Question

Prove that a line drawn through the mid-point of one side of a triangle parallel to another side bisects the third side (Using basic proportionality theorem).

Answer 1

 Given that ABC is a traingle and D and E are mid points of traingle. Construction : Join C and D , B and E. Prove that : DE // BC.Proof :  In ΔADE = ΔBDE AD = BD ( D is mid point) DE = DE ( same height) Area of ΔADE = Area of ΔBDE -------------(1) In ΔADE = ΔCDE AE = EC ( E is mid point) DE = DE ( same height) Area of ΔADE = Area of ΔCDE -------------(2)from (1) and (2) we get  Area of ΔBDE = Area of ΔCDE ∴ DE // BC.

Answer 2

$\bf\huge\underline\mathtt\red{Question}$

Prove that a line drawn through the mid-point of one side of a triangle parallel to another side bisects the third side (Using basic proportionality theorem).

$\bf\huge\underline\mathtt\blue{Answer}$

We have ∆ABC, in which D is the midpoint of AB and E is a point on AC such that DE || BC.

Since, DE || BC [given]

Therefore, Using the Basic proportionality theorem,

We get

$\dfrac{AD}{DB}$ = $\dfrac{AE}{EC}$⠀⠀⠀⠀⠀⠀⠀⠀⠀⠀⠀⠀.....(1)

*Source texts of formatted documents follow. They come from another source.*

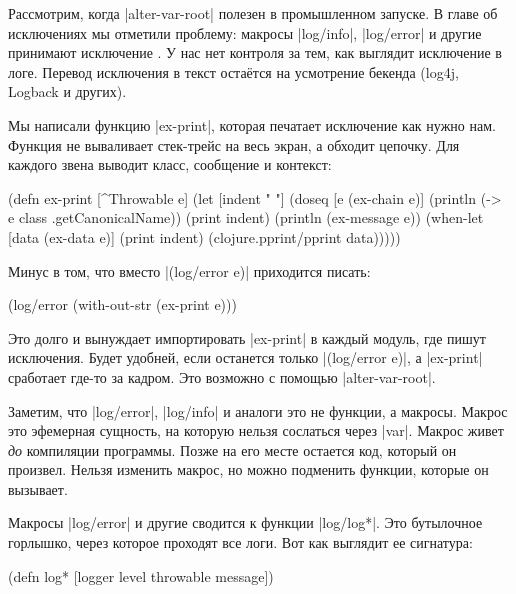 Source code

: \label{install-logger}

Рассмотрим, когда \spverb|alter-var-root| полезен в промышленном запуске. В
главе об исключениях мы отметили проблему: макросы \spverb|log/info|,
\spverb|log/error| и другие принимают исключение . У нас нет
контроля за тем, как выглядит исключение в логе. Перевод исключения в текст
оста\"{е}тся на усмотрение бекенда (log4j, Logback и других).

Мы написали функцию \spverb|ex-print|, которая печатает исключение как нужно
нам. Функция не вываливает стек-трейс на весь экран, а обходит цепочку. Для
каждого звена выводит класс, сообщение и контекст:

\begin{english}
  \begin{clojure}
(defn ex-print
  [^Throwable e]
  (let [indent "  "]
    (doseq [e (ex-chain e)]
      (println (-> e class .getCanonicalName))
      (print indent)
      (println (ex-message e))
      (when-let [data (ex-data e)]
        (print indent)
        (clojure.pprint/pprint data)))))
  \end{clojure}
\end{english}

\noindent
Минус в том, что вместо \spverb|(log/error e)| приходится писать:

\begin{english}
  \begin{clojure}
(log/error (with-out-str (ex-print e)))
  \end{clojure}
\end{english}

\noindent
Это долго и вынуждает импортировать \spverb|ex-print| в каждый модуль, где пишут
исключения. Будет удобней, если останется только \spverb|(log/error e)|, а
\spverb|ex-print| сработает где-то за кадром. Это возможно с помощью
\spverb|alter-var-root|.

Заметим, что \spverb|log/error|, \spverb|log/info| и аналоги это не функции, а
макросы. Макрос это эфемерная сущность, на которую нельзя сослаться через
\spverb|var|. Макрос живет \emph{до} компиляции программы. Позже на его месте
остается код, который он произвел. Нельзя изменить макрос, но можно подменить
функции, которые он вызывает.

Макросы \spverb|log/error| и другие сводится к функции \spverb|log/log*|. Это
бутылочное горлышко, через которое проходят все логи. Вот как выглядит ее
сигнатура:

\begin{english}
  \begin{clojure}
(defn log* [logger level throwable message])
  \end{clojure}
\end{english}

But D is the mid-point of AB

Therefore, AD = DB

=> $\dfrac{AD}{DB}$ = 1 ⠀⠀⠀⠀⠀⠀⠀⠀⠀⠀⠀ .....(2)

From (1) and (2),

1 = $\dfrac{AE}{EC}$ => EC = AE

=> E is the mid point of AC. Hence, it is proved that a line through the midpoint of one side of a triangle parallel to another side bisects the third side.